Dataset entries:

####################

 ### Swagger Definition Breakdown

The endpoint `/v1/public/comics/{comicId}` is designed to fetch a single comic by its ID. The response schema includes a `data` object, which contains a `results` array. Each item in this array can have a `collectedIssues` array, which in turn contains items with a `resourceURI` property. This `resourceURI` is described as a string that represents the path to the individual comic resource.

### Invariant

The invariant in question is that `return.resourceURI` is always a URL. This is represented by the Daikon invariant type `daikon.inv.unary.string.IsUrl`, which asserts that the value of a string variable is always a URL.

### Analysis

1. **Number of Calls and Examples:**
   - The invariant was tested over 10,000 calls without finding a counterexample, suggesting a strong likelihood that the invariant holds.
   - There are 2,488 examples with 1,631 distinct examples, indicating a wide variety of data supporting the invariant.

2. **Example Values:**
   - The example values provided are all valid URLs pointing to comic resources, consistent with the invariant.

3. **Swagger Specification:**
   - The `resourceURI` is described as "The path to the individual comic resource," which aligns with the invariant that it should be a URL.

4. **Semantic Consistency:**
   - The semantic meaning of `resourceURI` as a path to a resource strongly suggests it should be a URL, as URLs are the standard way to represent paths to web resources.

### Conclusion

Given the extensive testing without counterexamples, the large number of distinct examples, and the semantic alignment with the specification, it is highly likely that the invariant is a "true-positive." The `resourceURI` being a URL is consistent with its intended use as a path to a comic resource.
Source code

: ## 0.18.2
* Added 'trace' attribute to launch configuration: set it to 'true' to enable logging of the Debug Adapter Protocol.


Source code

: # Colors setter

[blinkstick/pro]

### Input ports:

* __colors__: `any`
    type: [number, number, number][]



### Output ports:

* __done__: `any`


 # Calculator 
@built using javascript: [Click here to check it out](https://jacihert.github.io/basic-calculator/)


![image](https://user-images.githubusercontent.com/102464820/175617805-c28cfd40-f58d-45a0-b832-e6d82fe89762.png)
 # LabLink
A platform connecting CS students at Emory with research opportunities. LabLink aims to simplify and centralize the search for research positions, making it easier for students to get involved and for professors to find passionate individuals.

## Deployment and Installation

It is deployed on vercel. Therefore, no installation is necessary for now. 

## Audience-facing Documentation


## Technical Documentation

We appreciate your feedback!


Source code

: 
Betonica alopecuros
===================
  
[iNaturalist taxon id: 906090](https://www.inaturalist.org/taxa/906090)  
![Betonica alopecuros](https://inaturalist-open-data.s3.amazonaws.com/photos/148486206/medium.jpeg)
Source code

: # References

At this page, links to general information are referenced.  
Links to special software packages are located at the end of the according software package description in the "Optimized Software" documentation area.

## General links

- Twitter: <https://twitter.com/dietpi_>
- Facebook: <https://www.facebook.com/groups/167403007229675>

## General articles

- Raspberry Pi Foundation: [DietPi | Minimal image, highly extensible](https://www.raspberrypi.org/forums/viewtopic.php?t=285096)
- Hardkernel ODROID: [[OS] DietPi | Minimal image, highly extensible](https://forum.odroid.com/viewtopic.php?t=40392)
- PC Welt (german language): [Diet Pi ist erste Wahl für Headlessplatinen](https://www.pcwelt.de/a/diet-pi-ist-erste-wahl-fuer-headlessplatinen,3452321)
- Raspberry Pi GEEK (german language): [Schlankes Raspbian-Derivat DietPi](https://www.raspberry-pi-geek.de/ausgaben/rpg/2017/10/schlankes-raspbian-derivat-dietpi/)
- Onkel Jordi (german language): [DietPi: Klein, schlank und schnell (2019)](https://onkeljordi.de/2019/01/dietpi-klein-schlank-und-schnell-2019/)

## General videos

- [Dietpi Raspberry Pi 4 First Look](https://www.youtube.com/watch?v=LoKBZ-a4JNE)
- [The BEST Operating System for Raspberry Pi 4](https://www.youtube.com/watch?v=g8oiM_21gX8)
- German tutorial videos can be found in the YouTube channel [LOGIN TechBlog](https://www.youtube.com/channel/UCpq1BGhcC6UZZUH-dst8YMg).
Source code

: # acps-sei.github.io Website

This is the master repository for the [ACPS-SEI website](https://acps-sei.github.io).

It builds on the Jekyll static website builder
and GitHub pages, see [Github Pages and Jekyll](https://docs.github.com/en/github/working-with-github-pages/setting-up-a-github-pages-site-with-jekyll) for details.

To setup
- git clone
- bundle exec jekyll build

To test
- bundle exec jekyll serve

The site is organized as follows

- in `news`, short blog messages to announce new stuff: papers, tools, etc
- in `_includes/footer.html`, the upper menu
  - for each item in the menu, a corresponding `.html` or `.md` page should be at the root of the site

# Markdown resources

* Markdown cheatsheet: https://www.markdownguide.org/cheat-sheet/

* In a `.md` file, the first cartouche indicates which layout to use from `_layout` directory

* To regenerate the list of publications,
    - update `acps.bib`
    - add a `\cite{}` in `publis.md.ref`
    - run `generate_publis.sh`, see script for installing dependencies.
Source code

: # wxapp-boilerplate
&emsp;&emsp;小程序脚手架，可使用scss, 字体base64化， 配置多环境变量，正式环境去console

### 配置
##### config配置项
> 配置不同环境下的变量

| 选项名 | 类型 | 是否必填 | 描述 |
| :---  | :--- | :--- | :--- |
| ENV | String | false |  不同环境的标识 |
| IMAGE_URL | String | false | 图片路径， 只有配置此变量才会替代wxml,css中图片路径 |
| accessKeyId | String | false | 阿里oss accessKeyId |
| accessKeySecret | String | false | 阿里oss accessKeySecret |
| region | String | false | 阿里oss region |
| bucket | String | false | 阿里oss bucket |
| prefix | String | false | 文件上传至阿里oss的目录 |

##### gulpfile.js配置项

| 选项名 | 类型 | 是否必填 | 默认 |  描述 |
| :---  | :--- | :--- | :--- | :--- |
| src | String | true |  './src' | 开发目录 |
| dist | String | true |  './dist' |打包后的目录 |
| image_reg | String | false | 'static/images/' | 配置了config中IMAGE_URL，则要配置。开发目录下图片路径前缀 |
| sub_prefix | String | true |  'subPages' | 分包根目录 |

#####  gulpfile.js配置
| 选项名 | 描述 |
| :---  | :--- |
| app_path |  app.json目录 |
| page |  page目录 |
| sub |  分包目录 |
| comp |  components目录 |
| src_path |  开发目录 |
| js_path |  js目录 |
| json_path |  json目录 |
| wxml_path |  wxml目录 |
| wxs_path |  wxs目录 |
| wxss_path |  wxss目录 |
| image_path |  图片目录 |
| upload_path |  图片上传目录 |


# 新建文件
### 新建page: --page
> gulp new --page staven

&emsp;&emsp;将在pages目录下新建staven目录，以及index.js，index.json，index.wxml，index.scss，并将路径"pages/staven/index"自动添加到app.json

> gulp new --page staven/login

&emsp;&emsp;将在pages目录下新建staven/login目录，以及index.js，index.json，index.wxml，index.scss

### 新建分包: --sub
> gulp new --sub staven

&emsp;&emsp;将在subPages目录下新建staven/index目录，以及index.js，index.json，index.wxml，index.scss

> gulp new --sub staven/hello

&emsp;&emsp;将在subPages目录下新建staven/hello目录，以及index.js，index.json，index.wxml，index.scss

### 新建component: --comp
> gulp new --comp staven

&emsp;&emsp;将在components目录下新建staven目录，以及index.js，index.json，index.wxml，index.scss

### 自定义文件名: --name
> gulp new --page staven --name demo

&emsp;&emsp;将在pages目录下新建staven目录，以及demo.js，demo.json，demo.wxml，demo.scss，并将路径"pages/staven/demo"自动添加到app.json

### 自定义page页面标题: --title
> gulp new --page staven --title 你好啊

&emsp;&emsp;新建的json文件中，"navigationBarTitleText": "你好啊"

####################

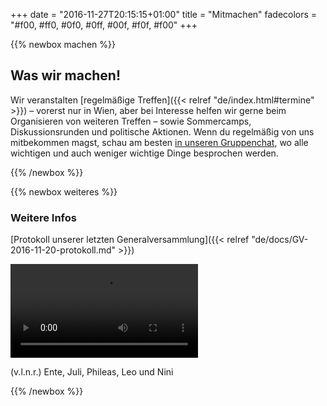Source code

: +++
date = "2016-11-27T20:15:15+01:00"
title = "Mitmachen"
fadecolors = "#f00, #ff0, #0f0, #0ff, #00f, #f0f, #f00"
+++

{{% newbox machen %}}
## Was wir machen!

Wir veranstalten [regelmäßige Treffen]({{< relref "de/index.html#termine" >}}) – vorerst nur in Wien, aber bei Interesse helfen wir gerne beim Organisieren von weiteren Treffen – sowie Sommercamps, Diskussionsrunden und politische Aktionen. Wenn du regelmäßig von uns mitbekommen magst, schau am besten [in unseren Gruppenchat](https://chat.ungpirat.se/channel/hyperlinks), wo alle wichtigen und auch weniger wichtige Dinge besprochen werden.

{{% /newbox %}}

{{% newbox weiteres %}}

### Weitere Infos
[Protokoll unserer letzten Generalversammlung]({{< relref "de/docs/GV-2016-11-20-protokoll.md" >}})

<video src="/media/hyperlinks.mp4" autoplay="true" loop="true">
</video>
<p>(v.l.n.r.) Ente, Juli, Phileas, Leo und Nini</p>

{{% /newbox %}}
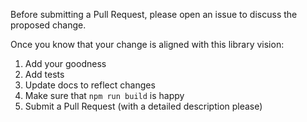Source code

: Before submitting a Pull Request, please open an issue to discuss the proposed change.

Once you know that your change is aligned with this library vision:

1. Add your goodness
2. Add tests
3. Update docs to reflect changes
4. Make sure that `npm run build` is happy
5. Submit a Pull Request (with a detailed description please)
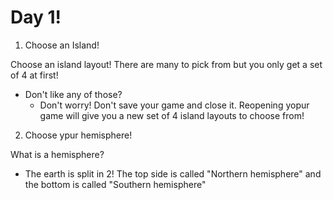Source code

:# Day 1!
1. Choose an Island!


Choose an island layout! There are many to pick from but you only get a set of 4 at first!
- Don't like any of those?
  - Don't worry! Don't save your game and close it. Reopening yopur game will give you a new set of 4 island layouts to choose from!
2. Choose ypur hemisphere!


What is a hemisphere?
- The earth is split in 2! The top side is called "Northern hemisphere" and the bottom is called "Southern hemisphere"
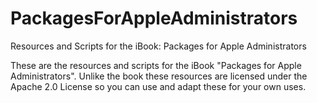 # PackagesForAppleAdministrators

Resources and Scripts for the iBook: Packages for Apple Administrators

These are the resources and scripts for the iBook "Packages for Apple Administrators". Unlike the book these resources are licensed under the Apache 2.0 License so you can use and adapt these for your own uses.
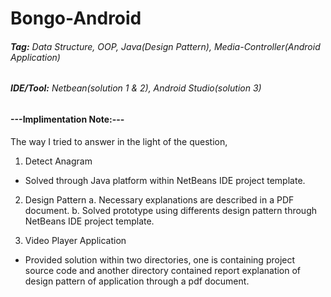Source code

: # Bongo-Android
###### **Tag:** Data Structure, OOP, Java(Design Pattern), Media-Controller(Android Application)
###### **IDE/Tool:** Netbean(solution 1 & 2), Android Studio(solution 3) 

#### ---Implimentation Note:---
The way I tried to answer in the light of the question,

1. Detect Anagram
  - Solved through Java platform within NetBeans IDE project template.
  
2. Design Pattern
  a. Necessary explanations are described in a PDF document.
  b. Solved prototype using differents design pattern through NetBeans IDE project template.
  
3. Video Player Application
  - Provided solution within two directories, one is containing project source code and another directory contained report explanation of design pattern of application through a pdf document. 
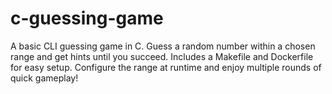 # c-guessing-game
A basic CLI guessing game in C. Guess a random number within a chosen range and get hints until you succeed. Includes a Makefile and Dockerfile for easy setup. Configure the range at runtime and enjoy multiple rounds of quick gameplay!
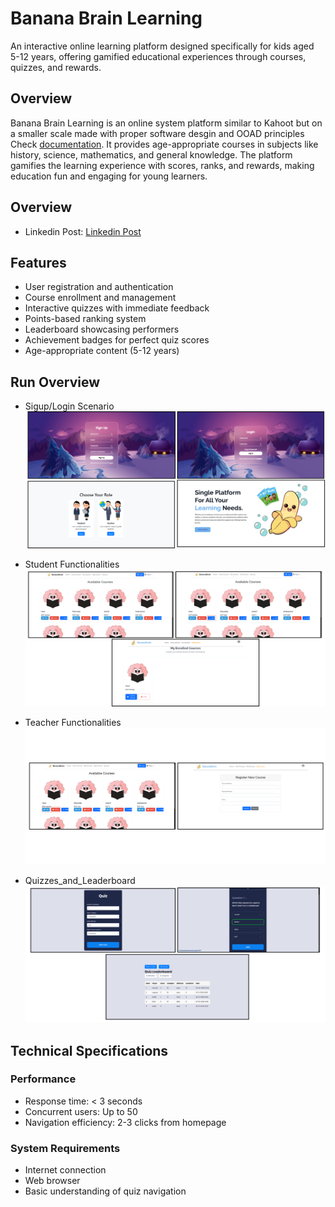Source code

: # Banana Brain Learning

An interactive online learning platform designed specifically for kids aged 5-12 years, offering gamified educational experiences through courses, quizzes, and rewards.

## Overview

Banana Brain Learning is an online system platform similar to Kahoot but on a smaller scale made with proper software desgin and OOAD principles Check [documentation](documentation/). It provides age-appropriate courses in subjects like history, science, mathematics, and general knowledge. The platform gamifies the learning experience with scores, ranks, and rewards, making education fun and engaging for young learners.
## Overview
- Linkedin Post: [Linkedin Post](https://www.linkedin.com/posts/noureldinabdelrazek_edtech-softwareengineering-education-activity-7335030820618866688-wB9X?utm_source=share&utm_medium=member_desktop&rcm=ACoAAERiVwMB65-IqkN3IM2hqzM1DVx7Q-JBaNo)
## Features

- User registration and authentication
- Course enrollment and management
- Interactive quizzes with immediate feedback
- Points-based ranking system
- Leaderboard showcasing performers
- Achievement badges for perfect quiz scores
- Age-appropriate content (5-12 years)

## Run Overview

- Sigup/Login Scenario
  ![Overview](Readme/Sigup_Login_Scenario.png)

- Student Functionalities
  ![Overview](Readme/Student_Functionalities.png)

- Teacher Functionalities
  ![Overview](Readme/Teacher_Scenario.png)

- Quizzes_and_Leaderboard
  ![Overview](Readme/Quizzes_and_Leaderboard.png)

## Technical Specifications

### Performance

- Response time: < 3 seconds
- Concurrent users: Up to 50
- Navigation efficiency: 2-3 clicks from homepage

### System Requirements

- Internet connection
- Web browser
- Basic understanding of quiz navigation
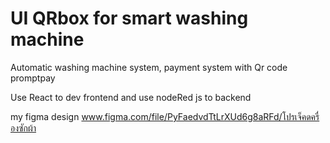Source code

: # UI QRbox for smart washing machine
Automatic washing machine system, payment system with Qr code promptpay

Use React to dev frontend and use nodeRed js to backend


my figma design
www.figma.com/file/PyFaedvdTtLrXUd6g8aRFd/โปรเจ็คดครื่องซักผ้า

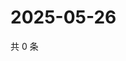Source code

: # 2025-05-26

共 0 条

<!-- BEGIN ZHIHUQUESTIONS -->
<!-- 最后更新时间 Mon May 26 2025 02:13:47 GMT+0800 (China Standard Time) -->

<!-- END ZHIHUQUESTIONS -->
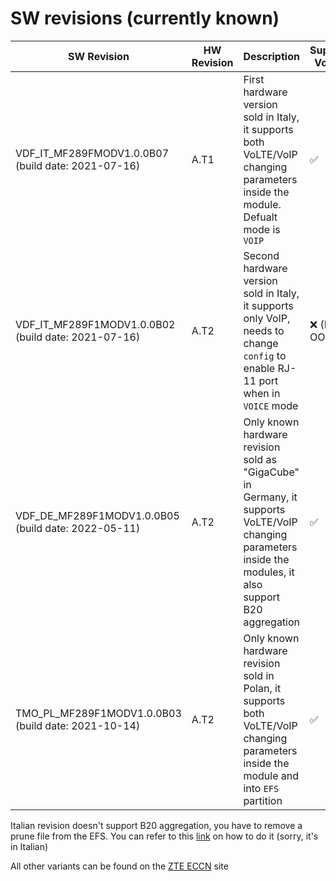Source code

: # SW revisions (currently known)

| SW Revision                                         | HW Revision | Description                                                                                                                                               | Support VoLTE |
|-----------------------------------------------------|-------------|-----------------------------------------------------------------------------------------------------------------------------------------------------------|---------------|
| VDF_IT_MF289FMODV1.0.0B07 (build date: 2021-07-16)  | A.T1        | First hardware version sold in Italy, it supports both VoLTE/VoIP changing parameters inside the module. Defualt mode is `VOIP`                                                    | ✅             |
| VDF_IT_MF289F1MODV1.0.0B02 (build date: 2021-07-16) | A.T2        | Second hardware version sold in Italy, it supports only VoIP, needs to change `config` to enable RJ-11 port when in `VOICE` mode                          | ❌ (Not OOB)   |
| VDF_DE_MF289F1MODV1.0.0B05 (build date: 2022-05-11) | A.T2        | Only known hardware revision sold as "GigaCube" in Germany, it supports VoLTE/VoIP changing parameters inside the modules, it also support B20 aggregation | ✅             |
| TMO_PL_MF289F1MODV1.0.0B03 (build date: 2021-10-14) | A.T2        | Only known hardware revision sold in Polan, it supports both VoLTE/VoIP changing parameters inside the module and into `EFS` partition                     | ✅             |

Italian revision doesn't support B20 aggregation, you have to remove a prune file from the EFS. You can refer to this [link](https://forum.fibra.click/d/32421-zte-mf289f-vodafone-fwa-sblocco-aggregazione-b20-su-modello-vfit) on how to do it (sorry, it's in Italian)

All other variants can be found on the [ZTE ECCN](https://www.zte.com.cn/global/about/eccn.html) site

####################

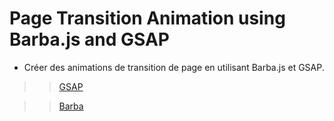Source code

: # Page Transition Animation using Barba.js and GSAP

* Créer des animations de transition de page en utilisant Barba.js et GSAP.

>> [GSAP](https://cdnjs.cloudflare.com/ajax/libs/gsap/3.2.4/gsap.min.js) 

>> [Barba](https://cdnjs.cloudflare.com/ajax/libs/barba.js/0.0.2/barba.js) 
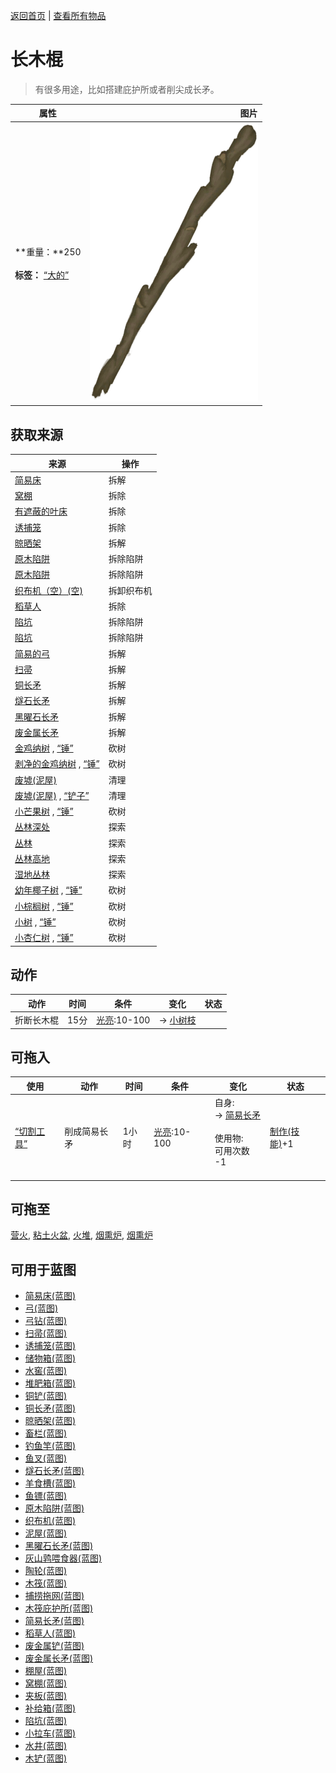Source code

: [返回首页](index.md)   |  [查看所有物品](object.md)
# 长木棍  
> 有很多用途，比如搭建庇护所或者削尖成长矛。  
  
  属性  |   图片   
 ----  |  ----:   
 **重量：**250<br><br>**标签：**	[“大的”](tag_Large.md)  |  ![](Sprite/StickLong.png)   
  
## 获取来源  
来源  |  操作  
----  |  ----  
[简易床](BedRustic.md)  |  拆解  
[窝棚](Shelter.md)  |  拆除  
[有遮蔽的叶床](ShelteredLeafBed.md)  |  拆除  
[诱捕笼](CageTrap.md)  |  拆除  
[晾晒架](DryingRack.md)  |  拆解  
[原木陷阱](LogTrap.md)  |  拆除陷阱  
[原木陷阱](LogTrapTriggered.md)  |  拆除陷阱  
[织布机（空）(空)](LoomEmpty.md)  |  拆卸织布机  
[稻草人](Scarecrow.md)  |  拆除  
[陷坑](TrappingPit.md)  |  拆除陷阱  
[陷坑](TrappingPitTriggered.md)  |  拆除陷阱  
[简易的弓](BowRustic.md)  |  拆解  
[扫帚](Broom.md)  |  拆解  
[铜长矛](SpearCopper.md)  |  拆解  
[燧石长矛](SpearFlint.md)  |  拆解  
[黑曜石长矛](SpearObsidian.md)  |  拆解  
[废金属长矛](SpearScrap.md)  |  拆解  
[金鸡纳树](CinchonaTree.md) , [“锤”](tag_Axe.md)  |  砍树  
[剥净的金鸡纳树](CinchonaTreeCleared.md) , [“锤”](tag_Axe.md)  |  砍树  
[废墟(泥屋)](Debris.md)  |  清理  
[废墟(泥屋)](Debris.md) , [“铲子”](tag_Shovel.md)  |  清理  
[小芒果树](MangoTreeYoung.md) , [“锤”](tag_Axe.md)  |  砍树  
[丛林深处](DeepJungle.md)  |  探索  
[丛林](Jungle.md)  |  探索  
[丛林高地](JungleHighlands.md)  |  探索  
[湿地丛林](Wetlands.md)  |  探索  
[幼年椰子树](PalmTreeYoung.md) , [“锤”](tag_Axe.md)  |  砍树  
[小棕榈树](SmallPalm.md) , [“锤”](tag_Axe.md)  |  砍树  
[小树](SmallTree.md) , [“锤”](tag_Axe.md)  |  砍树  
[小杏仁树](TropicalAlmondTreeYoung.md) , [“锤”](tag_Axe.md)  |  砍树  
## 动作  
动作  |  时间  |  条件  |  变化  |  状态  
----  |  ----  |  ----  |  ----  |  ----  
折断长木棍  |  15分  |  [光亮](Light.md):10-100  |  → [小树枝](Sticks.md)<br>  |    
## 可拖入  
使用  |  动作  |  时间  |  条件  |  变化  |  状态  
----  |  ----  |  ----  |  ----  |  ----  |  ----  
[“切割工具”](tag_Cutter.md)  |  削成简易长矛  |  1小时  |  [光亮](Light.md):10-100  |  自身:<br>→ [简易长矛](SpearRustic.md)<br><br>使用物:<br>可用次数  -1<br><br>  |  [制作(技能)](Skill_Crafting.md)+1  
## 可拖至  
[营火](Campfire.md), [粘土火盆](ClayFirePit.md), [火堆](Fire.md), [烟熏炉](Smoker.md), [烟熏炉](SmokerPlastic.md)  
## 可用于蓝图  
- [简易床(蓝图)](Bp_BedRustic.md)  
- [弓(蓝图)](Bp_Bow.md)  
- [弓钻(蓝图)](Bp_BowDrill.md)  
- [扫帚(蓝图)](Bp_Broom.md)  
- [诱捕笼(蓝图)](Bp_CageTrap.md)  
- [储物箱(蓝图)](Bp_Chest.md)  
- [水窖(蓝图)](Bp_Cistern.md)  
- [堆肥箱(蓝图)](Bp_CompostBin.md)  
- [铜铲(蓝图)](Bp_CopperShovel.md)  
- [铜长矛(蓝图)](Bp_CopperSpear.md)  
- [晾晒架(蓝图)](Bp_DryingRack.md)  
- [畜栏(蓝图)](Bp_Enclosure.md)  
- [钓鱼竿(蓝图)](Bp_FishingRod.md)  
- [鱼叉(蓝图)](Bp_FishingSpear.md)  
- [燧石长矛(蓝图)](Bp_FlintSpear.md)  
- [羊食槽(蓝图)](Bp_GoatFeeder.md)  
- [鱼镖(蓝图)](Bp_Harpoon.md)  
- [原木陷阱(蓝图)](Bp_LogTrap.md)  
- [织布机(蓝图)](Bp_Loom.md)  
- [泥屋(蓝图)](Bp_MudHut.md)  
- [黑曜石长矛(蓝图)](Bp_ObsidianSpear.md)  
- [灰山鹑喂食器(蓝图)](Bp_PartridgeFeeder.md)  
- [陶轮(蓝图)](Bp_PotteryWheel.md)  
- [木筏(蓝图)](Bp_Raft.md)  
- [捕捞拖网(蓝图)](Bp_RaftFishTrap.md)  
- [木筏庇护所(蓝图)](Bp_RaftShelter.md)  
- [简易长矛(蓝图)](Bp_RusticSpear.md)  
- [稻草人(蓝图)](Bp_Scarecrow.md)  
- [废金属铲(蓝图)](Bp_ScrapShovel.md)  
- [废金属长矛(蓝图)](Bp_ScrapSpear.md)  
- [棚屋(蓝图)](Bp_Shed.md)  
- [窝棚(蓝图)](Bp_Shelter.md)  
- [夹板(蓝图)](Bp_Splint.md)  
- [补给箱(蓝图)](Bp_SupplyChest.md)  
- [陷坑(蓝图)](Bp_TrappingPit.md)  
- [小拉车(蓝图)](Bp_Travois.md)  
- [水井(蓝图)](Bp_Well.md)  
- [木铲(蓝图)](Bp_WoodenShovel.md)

####################

What you are asked to do :: The range runs from the line above containing "- [木筏庇护所(蓝图)](Bp_RaftShelter.md)" to the line containing "- [木铲(蓝图)](Bp_WoodenShovel.md)", inclusive. Restate those lines word for word and no others.

Solution to the exercise ::
- [木筏庇护所(蓝图)](Bp_RaftShelter.md)  
- [简易长矛(蓝图)](Bp_RusticSpear.md)  
- [稻草人(蓝图)](Bp_Scarecrow.md)  
- [废金属铲(蓝图)](Bp_ScrapShovel.md)  
- [废金属长矛(蓝图)](Bp_ScrapSpear.md)  
- [棚屋(蓝图)](Bp_Shed.md)  
- [窝棚(蓝图)](Bp_Shelter.md)  
- [夹板(蓝图)](Bp_Splint.md)  
- [补给箱(蓝图)](Bp_SupplyChest.md)  
- [陷坑(蓝图)](Bp_TrappingPit.md)  
- [小拉车(蓝图)](Bp_Travois.md)  
- [水井(蓝图)](Bp_Well.md)  
- [木铲(蓝图)](Bp_WoodenShovel.md)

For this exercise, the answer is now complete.